Но полумертвец, который все не мог согреться, не терял охоты ни к рассуждениям, ни к шуткам, не терял интереса к тому, что происходило в городе, в стране. Он лежал в тюбетейке, на которую жена для тепла натянула свой старый шерстяной чулок, и разговаривал с новым знакомым.
— Как же вы выбрались из Острова, Ян Петрович?
— О, не говорите. Никакого транспорта не было. Я мог рассчитывать только на свои ноги. А что было в дороге! Немецкие самолеты все время над нами… — Помолчав, Мерике-Люш осторожно осведомился: — Вы там бывали, Андрей Сергеевич?
— Я охотился возле Острова.
Это было совсем некстати. Мерике-Люш поспешил заговорить о другом:
— Они у вас отняли все, как у меня. Им нельзя простить. Никому из них нельзя простить!
Эти фразы давались ему с трудом. Но надо было поскорее увести Глинского от воспоминаний о городе, в котором Мерике-Люш не бывал.
— Никому из них нельзя простить? — повторил Глинский. — Вы убеждены в этом, Ян Петрович?
— Да.
— А я нет. Я бывал в Германии. Правда, давно. И такого убеждения не вынес.
— Но они изменились в последние годы. Я читал газеты.
— Все изменились? Нет, Ян Петрович, в вас говорит горечь, пережитое… тяжелые потери…
«Нет, ты все-таки недочеловек, широко образованный недочеловек! — с холодным бешенством думал Мерике-Люш. — Ты не способен к ненависти. Ненависть не разбирает. В комнате мороз, нет куска хлеба, мы лишили тебя всего, ты подыхаешь и все еще опасаешься сделать ошибки, недостойные мыслителя. Смешная и жалкая тварь! Такую мы сметаем, не замечая ее. Истреблять их всех, философов этих!..»
— Вы смотрите на мои книги? — спросил Глинский.

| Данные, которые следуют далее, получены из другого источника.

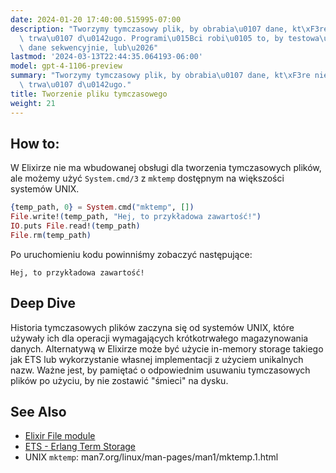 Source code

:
 ```yaml
---
date: 2024-01-20 17:40:00.515995-07:00
description: "Tworzymy tymczasowy plik, by obrabia\u0107 dane, kt\xF3re nie musz\u0105\
  \ trwa\u0107 d\u0142ugo. Programi\u015Bci robi\u0105 to, by testowa\u0107 kod, przechowywa\u0107\
  \ dane sekwencyjnie, lub\u2026"
lastmod: '2024-03-13T22:44:35.064193-06:00'
model: gpt-4-1106-preview
summary: "Tworzymy tymczasowy plik, by obrabia\u0107 dane, kt\xF3re nie musz\u0105\
  \ trwa\u0107 d\u0142ugo."
title: Tworzenie pliku tymczasowego
weight: 21
---
```


## How to:
W Elixirze nie ma wbudowanej obsługi dla tworzenia tymczasowych plików, ale możemy użyć `System.cmd/3` z `mktemp` dostępnym na większości systemów UNIX.

```elixir
{temp_path, 0} = System.cmd("mktemp", [])
File.write!(temp_path, "Hej, to przykładowa zawartość!")
IO.puts File.read!(temp_path)
File.rm(temp_path)
```
Po uruchomieniu kodu powinniśmy zobaczyć następujące:

```
Hej, to przykładowa zawartość!
```

## Deep Dive
Historia tymczasowych plików zaczyna się od systemów UNIX, które używały ich dla operacji wymagających krótkotrwałego magazynowania danych. Alternatywą w Elixirze może być użycie in-memory storage takiego jak ETS lub wykorzystanie własnej implementacji z użyciem unikalnych nazw. Ważne jest, by pamiętać o odpowiednim usuwaniu tymczasowych plików po użyciu, by nie zostawić "śmieci" na dysku.

## See Also
- [Elixir File module](https://hexdocs.pm/elixir/File.html)
- [ETS - Erlang Term Storage](https://elixir-lang.org/getting-started/mix-otp/ets.html)
- UNIX `mktemp`: man7.org/linux/man-pages/man1/mktemp.1.html
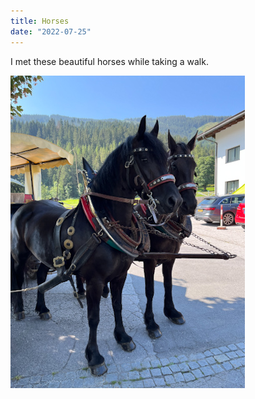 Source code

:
 ```yaml
---
title: Horses
date: "2022-07-25"
---
```

 
 I met these beautiful horses while taking a walk.
 
<img src="/static/img/IMG_1382.jpg" width="375">
 
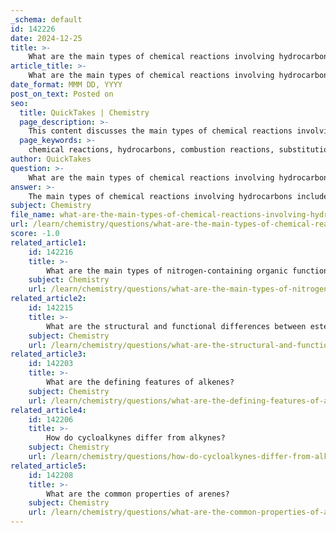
 ```yaml
---
_schema: default
id: 142226
date: 2024-12-25
title: >-
    What are the main types of chemical reactions involving hydrocarbons?
article_title: >-
    What are the main types of chemical reactions involving hydrocarbons?
date_format: MMM DD, YYYY
post_on_text: Posted on
seo:
  title: QuickTakes | Chemistry
  page_description: >-
    This content discusses the main types of chemical reactions involving hydrocarbons, including combustion, substitution, addition, reforming, oxidation-reduction, and catalytic hydrogenation, highlighting their significance in organic chemistry and industrial applications.
  page_keywords: >-
    chemical reactions, hydrocarbons, combustion reactions, substitution reactions, addition reactions, reforming reactions, oxidation-reduction reactions, catalytic hydrogenation, organic chemistry, fuel production
author: QuickTakes
question: >-
    What are the main types of chemical reactions involving hydrocarbons?
answer: >-
    The main types of chemical reactions involving hydrocarbons include:\n\n1. **Combustion Reactions**: This is the most common reaction for hydrocarbons, where they react with oxygen (O₂) to produce carbon dioxide (CO₂), water (H₂O), and heat. For example, the combustion of propane can be represented as:\n   $$\n   C_3H_8 (g) + 5 O_2 (g) \rightarrow 3 CO_2 (g) + 4 H_2O (g) + \text{heat}\n   $$\n   Combustion reactions are exothermic, making hydrocarbons valuable as fuels.\n\n2. **Substitution Reactions**: Particularly relevant for saturated hydrocarbons (alkanes) and aromatic compounds (arenes), substitution reactions involve replacing one atom or group in the hydrocarbon with another. For example, when methane reacts with chlorine, it can produce chloromethane and hydrogen chloride:\n   $$\n   CH_4 + Cl_2 \rightarrow CH_3Cl + HCl\n   $$\n\n3. **Addition Reactions**: These reactions are characteristic of unsaturated hydrocarbons, such as alkenes and alkynes, where new substituents are added to the carbon chain. For instance, the addition of hydrogen (hydrogenation) to an alkene results in an alkane.\n\n4. **Reforming Reactions**: This involves converting straight-chain alkanes into branched alkanes, which can improve the octane rating of fuels.\n\n5. **Oxidation-Reduction Reactions**: These reactions involve changes in the oxidation state of the hydrocarbons, often characterized by the addition or removal of oxygen or hydrogen atoms.\n\n6. **Catalytic Hydrogenation**: This is a specific type of addition reaction where hydrogen is added to unsaturated hydrocarbons in the presence of a catalyst, converting them into saturated hydrocarbons.\n\nThese reactions highlight the diverse chemical behavior of hydrocarbons, which are fundamental to organic chemistry and have significant applications in various industries, particularly in fuel production and chemical synthesis.
subject: Chemistry
file_name: what-are-the-main-types-of-chemical-reactions-involving-hydrocarbons.md
url: /learn/chemistry/questions/what-are-the-main-types-of-chemical-reactions-involving-hydrocarbons
score: -1.0
related_article1:
    id: 142216
    title: >-
        What are the main types of nitrogen-containing organic functions?
    subject: Chemistry
    url: /learn/chemistry/questions/what-are-the-main-types-of-nitrogencontaining-organic-functions
related_article2:
    id: 142215
    title: >-
        What are the structural and functional differences between esters and carboxylic acids?
    subject: Chemistry
    url: /learn/chemistry/questions/what-are-the-structural-and-functional-differences-between-esters-and-carboxylic-acids
related_article3:
    id: 142203
    title: >-
        What are the defining features of alkenes?
    subject: Chemistry
    url: /learn/chemistry/questions/what-are-the-defining-features-of-alkenes
related_article4:
    id: 142206
    title: >-
        How do cycloalkynes differ from alkynes?
    subject: Chemistry
    url: /learn/chemistry/questions/how-do-cycloalkynes-differ-from-alkynes
related_article5:
    id: 142208
    title: >-
        What are the common properties of arenes?
    subject: Chemistry
    url: /learn/chemistry/questions/what-are-the-common-properties-of-arenes
---
```


&nbsp; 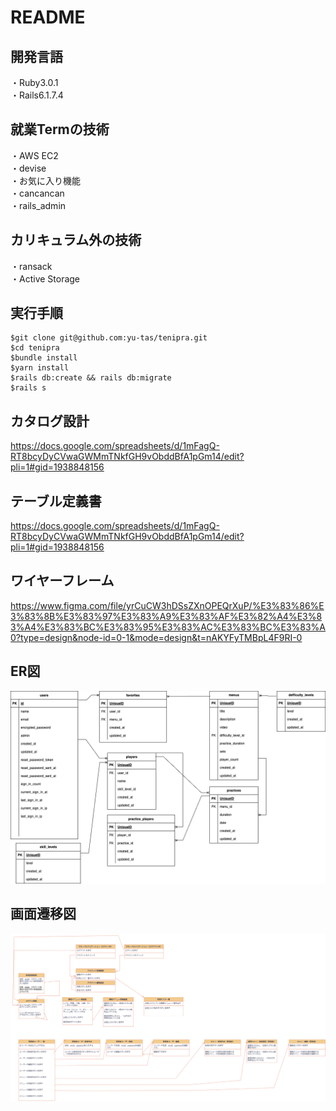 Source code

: # README

## 開発言語
・Ruby3.0.1<br>
・Rails6.1.7.4<br>
## 就業Termの技術
・AWS EC2<br>
・devise<br>
・お気に入り機能<br>
・cancancan<br>
・rails_admin<br>
## カリキュラム外の技術
・ransack<br>
・Active Storage<br>
## 実行手順
```
$git clone git@github.com:yu-tas/tenipra.git
$cd tenipra
$bundle install
$yarn install
$rails db:create && rails db:migrate
$rails s
```
## カタログ設計
https://docs.google.com/spreadsheets/d/1mFagQ-RT8bcyDyCVwaGWMmTNkfGH9vObddBfA1pGm14/edit?pli=1#gid=1938848156
## テーブル定義書
https://docs.google.com/spreadsheets/d/1mFagQ-RT8bcyDyCVwaGWMmTNkfGH9vObddBfA1pGm14/edit?pli=1#gid=1938848156
## ワイヤーフレーム
https://www.figma.com/file/yrCuCW3hDSsZXnOPEQrXuP/%E3%83%86%E3%83%8B%E3%83%97%E3%83%A9%E3%83%AF%E3%82%A4%E3%83%A4%E3%83%BC%E3%83%95%E3%83%AC%E3%83%BC%E3%83%A0?type=design&node-id=0-1&mode=design&t=nAKYFyTMBpL4F9RI-0

## ER図
![ER図](https://github.com/yu-tas/tenipra/blob/master/%E5%8D%92%E6%A5%AD%E8%AA%B2%E9%A1%8CER%E5%9B%B3.drawio.png)

## 画面遷移図
![画面遷移図](https://github.com/yu-tas/tenipra/blob/master/%E7%94%BB%E9%9D%A2%E9%81%B7%E7%A7%BB%E5%9B%B3.drawio.png)


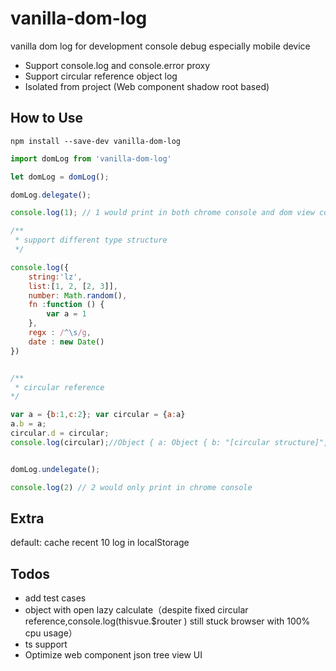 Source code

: # vanilla-dom-log
vanilla dom log for development console debug
especially mobile device

* Support console.log and console.error proxy
* Support circular reference object log
* Isolated from project (Web component shadow root based)

## How to Use

```
npm install --save-dev vanilla-dom-log
```

```js
import domLog from 'vanilla-dom-log'

let domLog = domLog();

domLog.delegate();

console.log(1); // 1 would print in both chrome console and dom view console

/**
 * support different type structure 
 */

console.log({
    string:'lz',
    list:[1, 2, [2, 3]],
    number: Math.random(),
    fn :function () {
        var a = 1
    },
    regx : /^\s/g,
    date : new Date()
})


/**
 * circular reference
*/

var a = {b:1,c:2}; var circular = {a:a}
a.b = a;
circular.d = circular;
console.log(circular);//Object { a: Object { b: "[circular structure]", c: 2 }, d: "[circular structure]" }


domLog.undelegate();

console.log(2) // 2 would only print in chrome console
```

## Extra

default: cache recent 10 log in localStorage

## Todos

* add test cases
* object with open lazy calculate（despite fixed circular reference,console.log(thisvue.$router ) still stuck browser with 100% cpu usage）
* ts support
* Optimize web component json tree view UI
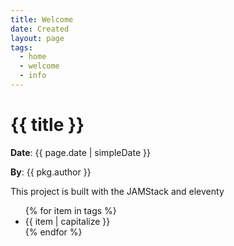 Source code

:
 ```yaml
---
title: Welcome
date: Created
layout: page
tags:
  - home
  - welcome
  - info
---
```


# {{ title }}
**Date**: {{ page.date | simpleDate }}

**By**: {{ pkg.author }}

This project is built with the JAMStack and eleventy

<ul>
  {% for item in tags %}
  <li>{{ item | capitalize }}</li>
  {% endfor %}
</ul> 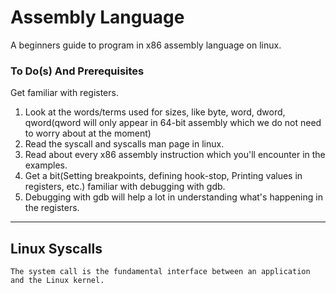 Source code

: # Assembly Language 
A beginners guide to program in x86 assembly language on linux.

### To Do(s) And Prerequisites
Get familiar with registers.
1. Look at the words/terms used for sizes, like byte, word, dword, qword(qword will only appear in 64-bit assembly which we do not need to worry about at the moment)
2. Read the syscall and syscalls man page in linux.
3. Read about every x86 assembly instruction which you'll encounter in the examples.
4. Get a bit(Setting breakpoints, defining hook-stop, Printing values in registers, etc.) familiar with debugging with gdb.
5. Debugging with gdb will help a lot in understanding what's happening in the registers.

---

## Linux Syscalls

```
The system call is the fundamental interface between an application and the Linux kernel.
```
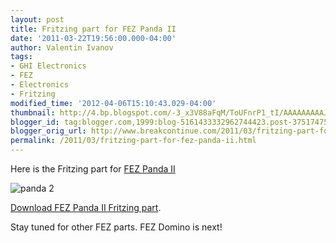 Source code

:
 ```yaml
---
layout: post
title: Fritzing part for FEZ Panda II
date: '2011-03-22T19:56:00.000-04:00'
author: Valentin Ivanov
tags:
- GHI Electronics
- FEZ
- Electronics
- Fritzing
modified_time: '2012-04-06T15:10:43.029-04:00'
thumbnail: http://4.bp.blogspot.com/-3_x3V88aFqM/ToUFnrP1_tI/AAAAAAAAAJ0/t15BwH5G1Vk/s72-c/PandaII.jpg
blogger_id: tag:blogger.com,1999:blog-5161433332962744423.post-375174752684223614
blogger_orig_url: http://www.breakcontinue.com/2011/03/fritzing-part-for-fez-panda-ii.html
permalink: /2011/03/fritzing-part-for-fez-panda-ii.html
---
```


Here is the Fritzing part for [FEZ Panda II](http://www.ghielectronics.com/catalog/product/256)

![panda 2](http://4.bp.blogspot.com/-3_x3V88aFqM/ToUFnrP1_tI/AAAAAAAAAJ0/t15BwH5G1Vk/s1600/PandaII.jpg)

[Download FEZ Panda II Fritzing part](http://wiki.tinyclr.com/images/1/1a/FEZ_Panda_II.zip).

Stay tuned for other FEZ parts. FEZ Domino is next! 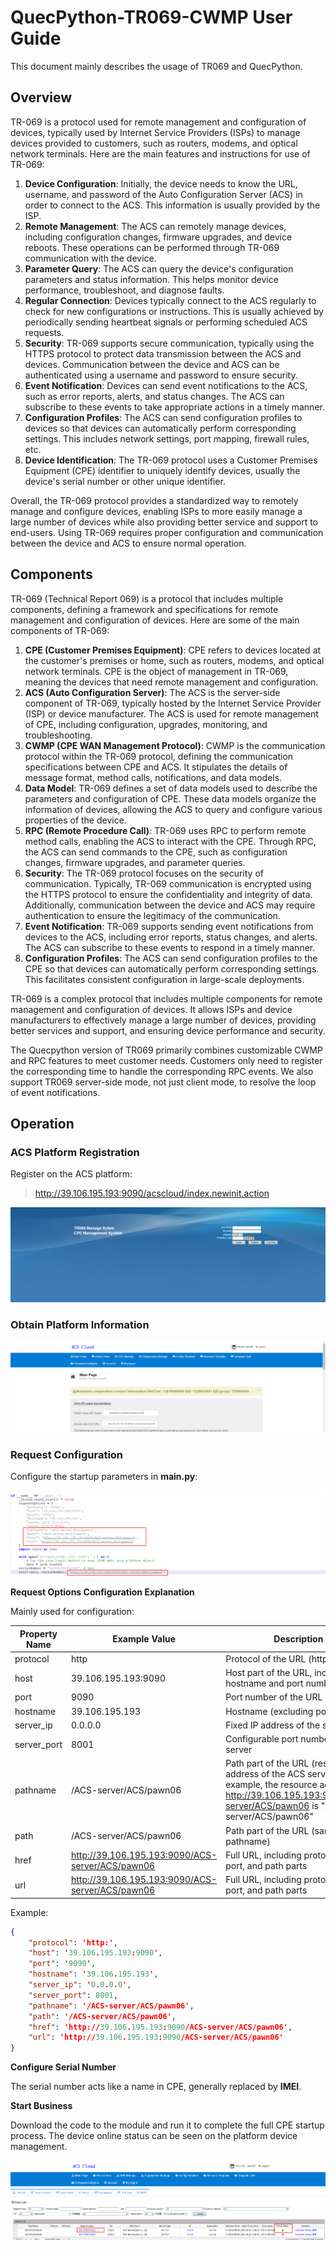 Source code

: # QuecPython-TR069-CWMP User Guide

This document mainly describes the usage of TR069 and QuecPython.



## Overview

TR-069 is a protocol used for remote management and configuration of devices, typically used by Internet Service Providers (ISPs) to manage devices provided to customers, such as routers, modems, and optical network terminals. Here are the main features and instructions for use of TR-069:

1. **Device Configuration**: Initially, the device needs to know the URL, username, and password of the Auto Configuration Server (ACS) in order to connect to the ACS. This information is usually provided by the ISP.
2. **Remote Management**: The ACS can remotely manage devices, including configuration changes, firmware upgrades, and device reboots. These operations can be performed through TR-069 communication with the device.
3. **Parameter Query**: The ACS can query the device's configuration parameters and status information. This helps monitor device performance, troubleshoot, and diagnose faults.
4. **Regular Connection**: Devices typically connect to the ACS regularly to check for new configurations or instructions. This is usually achieved by periodically sending heartbeat signals or performing scheduled ACS requests.
5. **Security**: TR-069 supports secure communication, typically using the HTTPS protocol to protect data transmission between the ACS and devices. Communication between the device and ACS can be authenticated using a username and password to ensure security.
6. **Event Notification**: Devices can send event notifications to the ACS, such as error reports, alerts, and status changes. The ACS can subscribe to these events to take appropriate actions in a timely manner.
7. **Configuration Profiles**: The ACS can send configuration profiles to devices so that devices can automatically perform corresponding settings. This includes network settings, port mapping, firewall rules, etc.
8. **Device Identification**: The TR-069 protocol uses a Customer Premises Equipment (CPE) identifier to uniquely identify devices, usually the device's serial number or other unique identifier.

Overall, the TR-069 protocol provides a standardized way to remotely manage and configure devices, enabling ISPs to more easily manage a large number of devices while also providing better service and support to end-users. Using TR-069 requires proper configuration and communication between the device and ACS to ensure normal operation.

## Components

TR-069 (Technical Report 069) is a protocol that includes multiple components, defining a framework and specifications for remote management and configuration of devices. Here are some of the main components of TR-069:

1. **CPE (Customer Premises Equipment)**: CPE refers to devices located at the customer's premises or home, such as routers, modems, and optical network terminals. CPE is the object of management in TR-069, meaning the devices that need remote management and configuration.
2. **ACS (Auto Configuration Server)**: The ACS is the server-side component of TR-069, typically hosted by the Internet Service Provider (ISP) or device manufacturer. The ACS is used for remote management of CPE, including configuration, upgrades, monitoring, and troubleshooting.
3. **CWMP (CPE WAN Management Protocol)**: CWMP is the communication protocol within the TR-069 protocol, defining the communication specifications between CPE and ACS. It stipulates the details of message format, method calls, notifications, and data models.
4. **Data Model**: TR-069 defines a set of data models used to describe the parameters and configuration of CPE. These data models organize the information of devices, allowing the ACS to query and configure various properties of the device.
5. **RPC (Remote Procedure Call)**: TR-069 uses RPC to perform remote method calls, enabling the ACS to interact with the CPE. Through RPC, the ACS can send commands to the CPE, such as configuration changes, firmware upgrades, and parameter queries.
6. **Security**: The TR-069 protocol focuses on the security of communication. Typically, TR-069 communication is encrypted using the HTTPS protocol to ensure the confidentiality and integrity of data. Additionally, communication between the device and ACS may require authentication to ensure the legitimacy of the communication.
7. **Event Notification**: TR-069 supports sending event notifications from devices to the ACS, including error reports, status changes, and alerts. The ACS can subscribe to these events to respond in a timely manner.
8. **Configuration Profiles**: The ACS can send configuration profiles to the CPE so that devices can automatically perform corresponding settings. This facilitates consistent configuration in large-scale deployments.

TR-069 is a complex protocol that includes multiple components for remote management and configuration of devices. It allows ISPs and device manufacturers to effectively manage a large number of devices, providing better services and support, and ensuring device performance and security.

The Quecpython version of TR069 primarily combines customizable CWMP and RPC features to meet customer needs. Customers only need to register the corresponding time to handle the corresponding RPC events. We also support TR069 server-side mode, not just client mode, to resolve the loop of event notifications.

## Operation

### ACS Platform Registration

Register on the ACS platform:

> http://39.106.195.193:9090/acscloud/index.newinit.action

![image-20240625133917262](../media/image-20240625133917262.png)

### Obtain Platform Information

![image-20240625134122695](../media/image-20240625134122695.png)

### Request Configuration

Configure the startup parameters in **main.py**:

![image-20240625134527956](../media/image-20240625134527956.png)

**Request Options Configuration Explanation**

Mainly used for configuration:

| Property Name | Example Value                                    | Description                                                  |
| ------------- | ------------------------------------------------ | ------------------------------------------------------------ |
| protocol      | http                                             | Protocol of the URL (http or https)                          |
| host          | 39.106.195.193:9090                              | Host part of the URL, including hostname and port number     |
| port          | 9090                                             | Port number of the URL                                       |
| hostname      | 39.106.195.193                                   | Hostname (excluding port number)                             |
| server_ip     | 0.0.0.0                                          | Fixed IP address of the server                               |
| server_port   | 8001                                             | Configurable port number of the server                       |
| pathname      | /ACS-server/ACS/pawn06                           | Path part of the URL (resource address of the ACS server) , For example, the resource address of http://39.106.195.193:9090/ACS-server/ACS/pawn06 is  "/ACS-server/ACS/pawn06" |
| path          | /ACS-server/ACS/pawn06                           | Path part of the URL (same as pathname)                      |
| href          | http://39.106.195.193:9090/ACS-server/ACS/pawn06 | Full URL, including protocol, host, port, and path parts     |
| url           | http://39.106.195.193:9090/ACS-server/ACS/pawn06 | Full URL, including protocol, host, port, and path parts     |

Example:

```json
{
    "protocol": 'http:',
    "host": '39.106.195.193:9090',
    "port": '9090',
    "hostname": '39.106.195.193',
    "server_ip": '0.0.0.0',
    "server_port": 8001,
    "pathname": '/ACS-server/ACS/pawn06',
    "path": '/ACS-server/ACS/pawn06',
    "href": 'http://39.106.195.193:9090/ACS-server/ACS/pawn06',
    "url": 'http://39.106.195.193:9090/ACS-server/ACS/pawn06'
}
```

**Configure Serial Number**

The serial number acts like a name in CPE, generally replaced by **IMEI**.

**Start Business**

Download the code to the module and run it to complete the full CPE startup process. The device online status can be seen on the platform device management.

![image-20240625134756546](../media/image-20240625134756546.png)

Да, Мерике-Люш невольно разглядывал стеллажи с книгами, которые тянулись вдоль всех стен. Он был в жилище интеллигента. Интеллигент всюду одинаков, под всеми широтами, считал Мерике-Люш. Такой Глинский в Германии обязательно угодил бы в концлагерь. Там бы его отдали в подчинение немудрящему парню-эсэсовцу с тяжелым кулаком. Такому парню плевать на ученость. Он заставил бы Глинского белить стену зубной щеткой. Подобная бессмыслица убивает строптивость… А строптивость рождается от ненужного обилия мыслей. Интеллигенты неисправимы. Они все хотят знать… А послушному человеку полагается знать мало. Ему дают категорические решения, и он их не обсуждает. А интеллигент всегда готов обсуждать, искать свое решение. Только с послушными, нерассуждающими людьми можно покорить весь мир, как определил фюрер. К чему столько книг? Это печатный сор. Девять десятых можно развесить в нужниках. Что нужно послушному человеку, который не рассуждает? Книга, по которой он учится читать, книга по своей профессии, книга фюрера, которую обязаны приобретать все новобрачные, занимательные истории в газетах, репродуктор с песенками и маршами. И этого хватит… А остальное… Духовная культура? Он, Мерике-Люш, скрипел зубами, когда слышал об этом, «Вы ученый осел!» — сказал он однажды в кафе интеллигенту, который робко сказал, что нацизм не должен отвергать духовную культуру. Он с наслаждением избил бы перепуганного человечишку, но в ту пору на это нельзя было решиться в публичном месте: после всего того, что происходило в первые месяцы 1933 года, высокие круги дали своим подчиненным приказ на время воздержаться от буйств.